Joe Biden plans to make Janet Yellen the first female Treasury secretary in U.S. history.
Last week, the president-elect said that he had settled on his pick to lead the highly influential Cabinet department — and that his choice would “be accepted by all elements of the Democratic Party, from the progressive to the moderate coalitions.” Many observers took that as a long-winded way of saying “it’s Yellen.”
The 74-year-old former Fed chair has spent much of her career occupying the left flank of deeply conservative institutions. Her sympathies for labor, concerns about inequality, and promotion of women’s labor-force participation made her a borderline communist by Federal Reserve standards. Yet, a decades-long immersion in the realm of Very Serious People has left Yellen with many beliefs that mark her as a borderline conservative by progressive metrics. Most critically, Yellen sits on the board of the Committee for a Responsible Federal Budget, an organization devoted to preventing full employment, slashing entitlement benefits, and undermining a green energy transition so that, 50 years from now, America’s grandchildren won’t be burdened by an imaginary debt crisis as they ride armored dune buggies across the desiccated remains of California. Yellen has argued that America’s current debt path is “completely unsustainable,” a view that arguably puts her to the right of Larry Summers, the arch-neoliberal economist so loathed by progressives, they organized a successful campaign to block his appointment as Fed chair in 2013, thereby clearing the way for Yellen to take the post. Summers wrote last year that “the risks associated with high debt levels are small relative to the harm cutting deficits would do,” going on to suggest that America’s debt trajectory was quite plausibly sustainable, given an environment of durably low interest rates.
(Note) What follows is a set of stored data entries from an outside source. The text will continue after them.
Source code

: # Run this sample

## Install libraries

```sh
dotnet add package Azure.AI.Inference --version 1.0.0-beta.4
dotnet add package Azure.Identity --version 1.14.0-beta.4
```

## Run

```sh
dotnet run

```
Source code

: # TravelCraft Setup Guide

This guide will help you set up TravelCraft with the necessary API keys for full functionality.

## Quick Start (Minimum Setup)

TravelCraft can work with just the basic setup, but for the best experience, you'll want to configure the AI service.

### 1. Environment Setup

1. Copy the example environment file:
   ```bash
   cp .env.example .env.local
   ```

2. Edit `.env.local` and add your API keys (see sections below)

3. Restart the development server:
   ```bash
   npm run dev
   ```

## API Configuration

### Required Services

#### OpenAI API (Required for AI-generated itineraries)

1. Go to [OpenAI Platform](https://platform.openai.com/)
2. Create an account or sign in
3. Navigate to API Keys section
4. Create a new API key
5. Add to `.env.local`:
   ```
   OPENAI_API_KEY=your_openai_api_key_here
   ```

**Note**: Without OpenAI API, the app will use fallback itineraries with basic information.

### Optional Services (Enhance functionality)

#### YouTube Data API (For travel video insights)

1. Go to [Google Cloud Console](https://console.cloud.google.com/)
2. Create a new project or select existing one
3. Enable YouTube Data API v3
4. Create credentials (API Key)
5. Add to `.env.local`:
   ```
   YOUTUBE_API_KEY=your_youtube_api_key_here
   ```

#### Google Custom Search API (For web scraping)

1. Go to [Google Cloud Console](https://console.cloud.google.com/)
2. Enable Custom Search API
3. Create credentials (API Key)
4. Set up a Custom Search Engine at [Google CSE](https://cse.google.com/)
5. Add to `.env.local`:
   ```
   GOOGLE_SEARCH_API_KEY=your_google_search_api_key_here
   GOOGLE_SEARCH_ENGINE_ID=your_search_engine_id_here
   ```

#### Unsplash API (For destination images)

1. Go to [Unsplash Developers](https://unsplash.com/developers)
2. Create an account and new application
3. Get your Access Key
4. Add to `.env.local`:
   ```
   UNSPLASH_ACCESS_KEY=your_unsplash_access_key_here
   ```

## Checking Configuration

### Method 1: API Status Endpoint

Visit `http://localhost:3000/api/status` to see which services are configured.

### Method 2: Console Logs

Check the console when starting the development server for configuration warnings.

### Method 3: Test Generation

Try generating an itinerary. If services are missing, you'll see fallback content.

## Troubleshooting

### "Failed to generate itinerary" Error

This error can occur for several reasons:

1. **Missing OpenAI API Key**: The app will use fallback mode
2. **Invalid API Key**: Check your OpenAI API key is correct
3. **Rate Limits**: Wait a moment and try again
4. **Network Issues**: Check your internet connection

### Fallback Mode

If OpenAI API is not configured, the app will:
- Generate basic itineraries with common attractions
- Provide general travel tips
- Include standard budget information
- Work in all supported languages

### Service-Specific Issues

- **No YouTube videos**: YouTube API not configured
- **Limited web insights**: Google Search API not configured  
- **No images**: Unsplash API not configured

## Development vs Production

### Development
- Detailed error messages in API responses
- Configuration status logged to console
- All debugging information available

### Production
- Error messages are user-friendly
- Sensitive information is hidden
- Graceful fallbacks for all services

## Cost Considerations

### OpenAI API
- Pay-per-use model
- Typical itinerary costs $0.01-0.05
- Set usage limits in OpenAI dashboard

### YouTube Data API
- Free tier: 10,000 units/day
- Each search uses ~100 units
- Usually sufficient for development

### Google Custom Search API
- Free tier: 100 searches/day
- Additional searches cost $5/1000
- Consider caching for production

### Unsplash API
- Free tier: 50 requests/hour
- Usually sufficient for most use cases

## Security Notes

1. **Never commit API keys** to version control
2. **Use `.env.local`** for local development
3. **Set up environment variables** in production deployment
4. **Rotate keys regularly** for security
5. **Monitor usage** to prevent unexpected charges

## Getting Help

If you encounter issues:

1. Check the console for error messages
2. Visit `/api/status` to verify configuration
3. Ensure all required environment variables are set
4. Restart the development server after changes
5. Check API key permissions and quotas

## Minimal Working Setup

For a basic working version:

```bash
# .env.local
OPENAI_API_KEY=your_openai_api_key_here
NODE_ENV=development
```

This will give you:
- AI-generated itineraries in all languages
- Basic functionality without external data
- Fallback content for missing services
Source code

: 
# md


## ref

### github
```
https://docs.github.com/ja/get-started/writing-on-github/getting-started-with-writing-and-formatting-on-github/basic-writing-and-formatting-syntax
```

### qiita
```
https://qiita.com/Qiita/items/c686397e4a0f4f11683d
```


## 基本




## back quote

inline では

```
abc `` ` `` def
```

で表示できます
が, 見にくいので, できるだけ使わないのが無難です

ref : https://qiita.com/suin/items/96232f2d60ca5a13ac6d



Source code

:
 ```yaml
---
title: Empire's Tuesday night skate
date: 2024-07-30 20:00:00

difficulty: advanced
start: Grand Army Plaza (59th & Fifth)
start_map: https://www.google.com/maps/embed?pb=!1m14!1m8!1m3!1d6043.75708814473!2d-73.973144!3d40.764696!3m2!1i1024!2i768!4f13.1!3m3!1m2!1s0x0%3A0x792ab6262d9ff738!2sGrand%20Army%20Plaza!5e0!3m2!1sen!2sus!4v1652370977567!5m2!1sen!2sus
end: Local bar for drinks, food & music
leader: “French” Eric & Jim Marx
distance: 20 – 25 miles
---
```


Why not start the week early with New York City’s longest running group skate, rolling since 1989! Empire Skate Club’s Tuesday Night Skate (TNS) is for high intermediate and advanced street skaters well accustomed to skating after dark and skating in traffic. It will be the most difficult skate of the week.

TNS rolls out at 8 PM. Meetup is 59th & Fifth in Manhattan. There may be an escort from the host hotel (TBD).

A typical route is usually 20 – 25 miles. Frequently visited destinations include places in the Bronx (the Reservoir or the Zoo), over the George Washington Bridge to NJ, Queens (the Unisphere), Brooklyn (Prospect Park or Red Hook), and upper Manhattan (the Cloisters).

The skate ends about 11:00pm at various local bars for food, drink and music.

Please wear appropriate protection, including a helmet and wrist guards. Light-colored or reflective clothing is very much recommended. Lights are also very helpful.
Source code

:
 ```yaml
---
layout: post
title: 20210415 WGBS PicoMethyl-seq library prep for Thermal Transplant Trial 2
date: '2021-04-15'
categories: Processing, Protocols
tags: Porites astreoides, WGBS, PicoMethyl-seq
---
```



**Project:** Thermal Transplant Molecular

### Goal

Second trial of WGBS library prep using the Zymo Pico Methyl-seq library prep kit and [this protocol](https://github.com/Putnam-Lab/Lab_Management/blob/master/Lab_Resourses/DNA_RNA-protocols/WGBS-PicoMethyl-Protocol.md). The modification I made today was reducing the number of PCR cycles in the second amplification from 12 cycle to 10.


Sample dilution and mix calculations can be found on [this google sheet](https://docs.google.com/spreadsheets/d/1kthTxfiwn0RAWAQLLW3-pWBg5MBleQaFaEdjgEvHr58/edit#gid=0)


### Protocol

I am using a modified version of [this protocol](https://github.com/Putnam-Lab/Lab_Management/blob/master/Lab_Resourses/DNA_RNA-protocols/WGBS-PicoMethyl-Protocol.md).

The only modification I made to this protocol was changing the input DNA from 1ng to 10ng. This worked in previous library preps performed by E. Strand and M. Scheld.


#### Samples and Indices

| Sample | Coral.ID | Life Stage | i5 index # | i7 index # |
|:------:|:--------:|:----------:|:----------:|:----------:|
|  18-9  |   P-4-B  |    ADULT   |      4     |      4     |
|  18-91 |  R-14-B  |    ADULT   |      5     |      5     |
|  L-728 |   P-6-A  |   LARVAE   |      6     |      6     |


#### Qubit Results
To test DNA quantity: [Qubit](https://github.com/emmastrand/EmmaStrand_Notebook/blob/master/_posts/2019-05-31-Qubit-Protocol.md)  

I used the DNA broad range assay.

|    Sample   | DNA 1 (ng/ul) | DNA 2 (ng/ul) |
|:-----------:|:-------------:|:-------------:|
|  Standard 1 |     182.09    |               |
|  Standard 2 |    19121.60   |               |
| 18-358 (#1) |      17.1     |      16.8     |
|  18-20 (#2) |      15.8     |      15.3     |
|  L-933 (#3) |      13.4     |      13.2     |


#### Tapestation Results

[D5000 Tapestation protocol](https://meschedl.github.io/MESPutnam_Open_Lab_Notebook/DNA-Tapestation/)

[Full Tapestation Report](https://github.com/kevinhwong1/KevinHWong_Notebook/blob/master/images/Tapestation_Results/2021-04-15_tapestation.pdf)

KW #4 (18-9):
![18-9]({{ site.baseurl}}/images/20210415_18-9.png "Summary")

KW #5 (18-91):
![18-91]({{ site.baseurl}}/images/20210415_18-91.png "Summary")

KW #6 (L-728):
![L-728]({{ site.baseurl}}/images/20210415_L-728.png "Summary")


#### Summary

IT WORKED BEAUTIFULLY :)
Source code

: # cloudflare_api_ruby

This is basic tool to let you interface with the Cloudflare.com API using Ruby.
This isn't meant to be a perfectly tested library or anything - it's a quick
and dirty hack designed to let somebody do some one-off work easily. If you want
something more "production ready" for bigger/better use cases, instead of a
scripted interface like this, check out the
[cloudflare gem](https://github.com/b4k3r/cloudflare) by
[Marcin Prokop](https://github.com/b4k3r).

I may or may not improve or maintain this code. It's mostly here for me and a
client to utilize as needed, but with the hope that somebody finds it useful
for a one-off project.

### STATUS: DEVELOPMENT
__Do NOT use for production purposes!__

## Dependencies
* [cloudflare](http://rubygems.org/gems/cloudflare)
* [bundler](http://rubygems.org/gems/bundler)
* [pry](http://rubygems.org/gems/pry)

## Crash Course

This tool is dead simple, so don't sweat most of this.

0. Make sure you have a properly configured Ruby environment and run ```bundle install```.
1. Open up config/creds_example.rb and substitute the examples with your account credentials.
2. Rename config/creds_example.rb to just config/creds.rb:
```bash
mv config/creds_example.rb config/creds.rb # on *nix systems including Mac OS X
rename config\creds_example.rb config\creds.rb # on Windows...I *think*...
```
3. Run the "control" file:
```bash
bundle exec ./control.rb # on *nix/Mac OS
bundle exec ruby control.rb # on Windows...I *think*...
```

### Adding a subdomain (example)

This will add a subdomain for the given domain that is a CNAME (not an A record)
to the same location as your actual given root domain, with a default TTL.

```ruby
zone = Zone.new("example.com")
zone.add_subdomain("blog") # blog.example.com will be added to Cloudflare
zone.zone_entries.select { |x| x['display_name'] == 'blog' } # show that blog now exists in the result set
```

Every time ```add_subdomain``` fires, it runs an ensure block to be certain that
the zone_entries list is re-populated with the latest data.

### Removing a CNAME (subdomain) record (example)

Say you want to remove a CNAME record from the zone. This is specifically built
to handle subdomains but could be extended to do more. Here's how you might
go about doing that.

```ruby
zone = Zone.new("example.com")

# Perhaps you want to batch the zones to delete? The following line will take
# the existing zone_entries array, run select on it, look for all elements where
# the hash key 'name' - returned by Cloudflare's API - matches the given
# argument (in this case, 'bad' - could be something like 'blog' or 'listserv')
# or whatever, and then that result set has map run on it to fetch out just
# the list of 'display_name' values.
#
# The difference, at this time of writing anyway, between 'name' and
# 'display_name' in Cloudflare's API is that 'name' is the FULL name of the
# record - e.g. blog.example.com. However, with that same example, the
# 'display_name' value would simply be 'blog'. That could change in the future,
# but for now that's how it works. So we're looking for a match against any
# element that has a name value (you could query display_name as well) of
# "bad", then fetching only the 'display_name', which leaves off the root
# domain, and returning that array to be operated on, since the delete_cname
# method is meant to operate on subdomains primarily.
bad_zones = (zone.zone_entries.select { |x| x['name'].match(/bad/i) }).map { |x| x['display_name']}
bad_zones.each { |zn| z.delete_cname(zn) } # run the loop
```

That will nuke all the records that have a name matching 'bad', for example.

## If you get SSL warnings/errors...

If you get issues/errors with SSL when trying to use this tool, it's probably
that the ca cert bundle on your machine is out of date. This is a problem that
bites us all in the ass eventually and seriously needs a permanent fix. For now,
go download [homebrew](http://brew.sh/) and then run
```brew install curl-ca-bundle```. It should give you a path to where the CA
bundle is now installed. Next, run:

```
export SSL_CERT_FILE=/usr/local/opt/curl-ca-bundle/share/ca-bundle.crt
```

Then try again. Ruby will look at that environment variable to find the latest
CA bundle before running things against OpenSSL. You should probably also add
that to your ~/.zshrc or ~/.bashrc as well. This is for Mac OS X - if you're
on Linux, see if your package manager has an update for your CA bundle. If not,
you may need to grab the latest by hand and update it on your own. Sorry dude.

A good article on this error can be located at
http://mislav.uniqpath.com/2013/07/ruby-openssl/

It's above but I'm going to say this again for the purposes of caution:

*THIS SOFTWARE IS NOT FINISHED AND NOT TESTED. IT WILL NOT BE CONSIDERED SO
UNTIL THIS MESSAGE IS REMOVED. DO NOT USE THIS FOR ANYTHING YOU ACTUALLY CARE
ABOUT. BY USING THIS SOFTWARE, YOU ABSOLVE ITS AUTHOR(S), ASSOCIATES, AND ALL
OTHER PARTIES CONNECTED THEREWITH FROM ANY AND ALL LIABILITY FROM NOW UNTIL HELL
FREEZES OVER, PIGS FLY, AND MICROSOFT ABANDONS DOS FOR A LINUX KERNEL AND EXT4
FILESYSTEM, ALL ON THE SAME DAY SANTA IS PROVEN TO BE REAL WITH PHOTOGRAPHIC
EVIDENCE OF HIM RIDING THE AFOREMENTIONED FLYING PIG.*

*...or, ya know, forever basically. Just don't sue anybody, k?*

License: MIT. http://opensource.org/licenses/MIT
All of which is to say: Yellen is a consensus pick in that she is only mildly disappointing to progressives and moderates alike.
Happily, Yellen appears to have had a “come to ‘money print go brrr’” moment. In a recent interview with the Wall Street Journal, Yellen said, “This is not a good time to have fiscal policy switch from being accommodative to creating a drag … That’s what happened [last decade], and it retarded the recovery.” She went on to explain that persistently low inflation had both “increased the need for and lowered the risks of aggressive monetary and fiscal policy.”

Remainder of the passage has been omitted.